Neun Schäffler müssen das Fahrradfahren erst noch lernen, sie sind in dieser Saison zum ersten Mal dabei. Warum? "Weil es eine tolle Gemeinschaft ist", sagt Albert Gürtner und wischt sich in der Pause den Schweiß von der Stirn. Wie zum Beweis stimmt die Stadtkapelle "Happy Birthday" an und die kulturverbundenen Schäffler gratulieren einem ihrer Vereinskameraden nicht mit dem englischen, sondern mit dem deutschen Liedtext zum 50. Geburtstag. Gürtner (FW), Pfaffenhofens Zweiter Bürgermeister, ist seit 2012 dabei. Damals wurde der MTV, unter dessen Vereinsdach die Schäffler organisiert sind, 150 Jahre alt. Gürtner war da 1. Vorsitzender und nahm das Jubiläum zum Anlass, tiefer in die bayerische Lebensart einzutauchen. Denn natürlich gefällt es ihm auch, bayerisches Brauchtum und Traditionen hochzuhalten.

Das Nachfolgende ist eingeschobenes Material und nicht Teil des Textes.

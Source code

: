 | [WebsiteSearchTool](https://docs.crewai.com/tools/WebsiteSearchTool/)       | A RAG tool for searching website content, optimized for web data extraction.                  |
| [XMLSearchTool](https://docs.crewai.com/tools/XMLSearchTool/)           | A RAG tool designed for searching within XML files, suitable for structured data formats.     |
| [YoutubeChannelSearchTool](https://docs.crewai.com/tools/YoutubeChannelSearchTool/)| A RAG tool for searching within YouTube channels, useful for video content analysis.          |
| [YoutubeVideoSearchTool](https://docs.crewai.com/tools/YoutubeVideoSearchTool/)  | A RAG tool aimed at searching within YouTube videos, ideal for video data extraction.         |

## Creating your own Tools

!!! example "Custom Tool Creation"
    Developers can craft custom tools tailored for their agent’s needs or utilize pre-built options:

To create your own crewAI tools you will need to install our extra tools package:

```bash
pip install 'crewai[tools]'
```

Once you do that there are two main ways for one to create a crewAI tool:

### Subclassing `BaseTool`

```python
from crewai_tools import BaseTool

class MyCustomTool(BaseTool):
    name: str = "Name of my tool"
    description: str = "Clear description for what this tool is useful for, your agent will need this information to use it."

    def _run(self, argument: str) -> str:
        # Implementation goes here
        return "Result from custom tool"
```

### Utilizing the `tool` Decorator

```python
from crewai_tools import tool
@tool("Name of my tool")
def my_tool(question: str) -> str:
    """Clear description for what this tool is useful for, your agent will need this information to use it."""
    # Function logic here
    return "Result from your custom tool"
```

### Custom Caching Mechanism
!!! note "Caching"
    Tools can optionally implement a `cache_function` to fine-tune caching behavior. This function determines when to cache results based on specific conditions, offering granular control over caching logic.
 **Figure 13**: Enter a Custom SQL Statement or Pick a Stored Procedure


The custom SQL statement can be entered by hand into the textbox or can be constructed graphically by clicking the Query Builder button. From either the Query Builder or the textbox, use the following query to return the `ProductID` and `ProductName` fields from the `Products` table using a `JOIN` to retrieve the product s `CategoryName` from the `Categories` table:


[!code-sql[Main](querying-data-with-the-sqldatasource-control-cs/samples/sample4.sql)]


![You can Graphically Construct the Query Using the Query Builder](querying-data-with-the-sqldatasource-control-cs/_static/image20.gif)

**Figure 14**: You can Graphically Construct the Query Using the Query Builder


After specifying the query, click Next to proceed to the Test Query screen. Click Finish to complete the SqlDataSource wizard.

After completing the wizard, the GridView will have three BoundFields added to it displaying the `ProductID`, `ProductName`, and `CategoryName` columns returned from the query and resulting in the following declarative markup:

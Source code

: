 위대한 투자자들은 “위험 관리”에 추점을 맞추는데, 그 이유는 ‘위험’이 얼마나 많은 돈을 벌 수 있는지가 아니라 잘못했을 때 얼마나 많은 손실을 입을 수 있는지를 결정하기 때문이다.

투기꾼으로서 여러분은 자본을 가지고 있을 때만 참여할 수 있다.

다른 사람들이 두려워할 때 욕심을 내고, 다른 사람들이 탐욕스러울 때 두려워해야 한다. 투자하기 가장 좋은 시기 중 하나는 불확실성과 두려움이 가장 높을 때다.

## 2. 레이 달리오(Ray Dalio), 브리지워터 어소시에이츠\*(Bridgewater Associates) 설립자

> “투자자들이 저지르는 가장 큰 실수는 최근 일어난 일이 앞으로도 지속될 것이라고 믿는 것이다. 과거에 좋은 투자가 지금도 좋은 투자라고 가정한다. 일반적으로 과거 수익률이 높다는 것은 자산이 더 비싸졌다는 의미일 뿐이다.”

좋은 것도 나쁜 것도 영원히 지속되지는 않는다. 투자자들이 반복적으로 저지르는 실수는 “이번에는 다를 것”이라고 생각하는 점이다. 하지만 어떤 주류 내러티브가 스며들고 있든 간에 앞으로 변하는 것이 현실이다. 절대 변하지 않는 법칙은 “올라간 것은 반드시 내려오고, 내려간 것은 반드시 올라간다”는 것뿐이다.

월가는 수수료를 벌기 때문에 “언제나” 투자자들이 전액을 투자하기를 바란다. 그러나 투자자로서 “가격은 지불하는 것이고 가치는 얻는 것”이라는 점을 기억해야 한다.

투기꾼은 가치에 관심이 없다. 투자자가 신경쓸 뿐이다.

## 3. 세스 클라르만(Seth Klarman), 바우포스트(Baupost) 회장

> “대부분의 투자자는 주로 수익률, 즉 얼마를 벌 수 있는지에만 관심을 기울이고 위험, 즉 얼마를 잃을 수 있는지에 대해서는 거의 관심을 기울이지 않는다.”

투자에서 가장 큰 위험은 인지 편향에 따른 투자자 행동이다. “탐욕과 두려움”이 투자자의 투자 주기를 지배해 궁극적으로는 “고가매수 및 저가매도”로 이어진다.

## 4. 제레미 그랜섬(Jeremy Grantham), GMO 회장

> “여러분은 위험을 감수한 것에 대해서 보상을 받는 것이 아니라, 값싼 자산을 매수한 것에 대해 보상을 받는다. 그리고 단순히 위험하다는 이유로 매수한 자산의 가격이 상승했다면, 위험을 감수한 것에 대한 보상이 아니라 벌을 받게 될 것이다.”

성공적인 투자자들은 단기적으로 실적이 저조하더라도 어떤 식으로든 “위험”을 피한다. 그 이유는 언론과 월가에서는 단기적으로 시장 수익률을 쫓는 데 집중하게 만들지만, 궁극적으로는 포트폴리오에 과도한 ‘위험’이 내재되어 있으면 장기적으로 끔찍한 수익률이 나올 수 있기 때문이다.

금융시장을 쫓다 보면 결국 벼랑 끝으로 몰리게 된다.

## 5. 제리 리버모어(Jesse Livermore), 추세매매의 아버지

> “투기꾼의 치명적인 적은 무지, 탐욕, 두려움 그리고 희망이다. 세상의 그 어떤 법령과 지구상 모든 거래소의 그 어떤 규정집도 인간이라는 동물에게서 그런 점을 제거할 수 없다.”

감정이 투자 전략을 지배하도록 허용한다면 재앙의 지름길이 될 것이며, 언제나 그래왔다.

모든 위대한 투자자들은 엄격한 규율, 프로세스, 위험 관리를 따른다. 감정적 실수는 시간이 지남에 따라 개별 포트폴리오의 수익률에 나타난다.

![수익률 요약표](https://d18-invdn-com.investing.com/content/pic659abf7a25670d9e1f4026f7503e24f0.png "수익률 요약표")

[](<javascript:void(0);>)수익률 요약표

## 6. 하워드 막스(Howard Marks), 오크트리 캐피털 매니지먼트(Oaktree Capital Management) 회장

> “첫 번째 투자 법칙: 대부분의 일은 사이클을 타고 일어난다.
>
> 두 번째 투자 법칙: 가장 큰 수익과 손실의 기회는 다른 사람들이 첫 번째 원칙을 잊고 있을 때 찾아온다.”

In der Mitte des Tanzkreises halten jetzt zwei Schäffler die Standarte, die der Kirchenmaler Robert Rolnik restauriert und und auf die er frisches Blattgold aufgelegt hat. Deshalb ist sie bei den Proben mit einem Stoffsack abgedeckt, "damit nichts beschädigt wird", sagt Rolnik. Er ist seit 41 Jahren bei den Schäfflern, anfangs als aktiver Tänzer, jetzt hat er mit seiner Frau Cita die Terminplanung übernommen. Firmen, Vereine, soziale Einrichtungen, Einzelpersonen - jeder kann die Schäffler an Wochenenden (beginnend mit dem Freitagabend) übers Internet buchen (www.schaefflertanz-pfaffenhofen.de). 140 Termine stehen schon im Kalender, "aber wir kommen sicher noch auf 200", ist sich Heinz Thalmeir, der 1. Vorstand, sicher. Von Weiberfastnacht bis Faschingsdienstag tanzen sie dann durch. An manchen Tagen haben sie bis zu zwölf Auftritte.

Was besonders für den Reifenschwinger eine Herausforderung ist. Manfred Schweigard hat sich am Schluss des Tanzes im Kreis der Schäffler auf ein Bierfass gestellt, je einen Holzreifen in der Hand, in den die sogenannten Kasperln ein Stamperl Schnaps gestellt haben. Schweigard schwingt die Reifen über seinem Kopf so gekonnt, dass sie sich weder berühren, noch etwas vom Hochprozentigen verschüttet wird. Applaus brandet in der Aula auf, der Reifenschwinger erntet den Lohn für langes und erfolgreiches Üben.

Nicht üben müssen die Kasperln, drei junge Damen, die abseits stehen und mit sichtbarer Freude zuschauen. Rolnik, dessen Berufsbezeichnung "Fassmaler" ist, hat sie geschminkt. Mit Fässern haben die schlanken Mädels aber genauso wenig zu tun wie Rolnik: Die Bezeichnung "Fassmaler" kommt von "einfassen". Anna ist 25 und eines der Kasperln. Muss sie da jetzt nicht mit aufs Parkett und üben? Nein, da gäbe es nichts zu üben. Ihre Aufgabe sei es, grantig dreinschauende Zuschauer zu bespaßen. Aha. Und wie macht sie das? Anna lacht: "Mal schau'n." Schon vor 500 Jahren haben die Schäffler-Kasperln nach den Jahren, in denen die Pest wütete, mit ihren Späßen die verängstige Bevölkerung aus ihren Stuben ins Freie gelockt.

Ihren ersten Auftritt haben die Pfaffenhofener Schäffler traditionell am Dreikönigstag. Zuvor gestalten sie morgens um halb elf den Gottesdienst in der Stadtpfarrkirche mit. Bis dahin müssen Laube, Schlangentanz, kleine Krone, Kreuz und große Krone wirklich perfekt sitzen.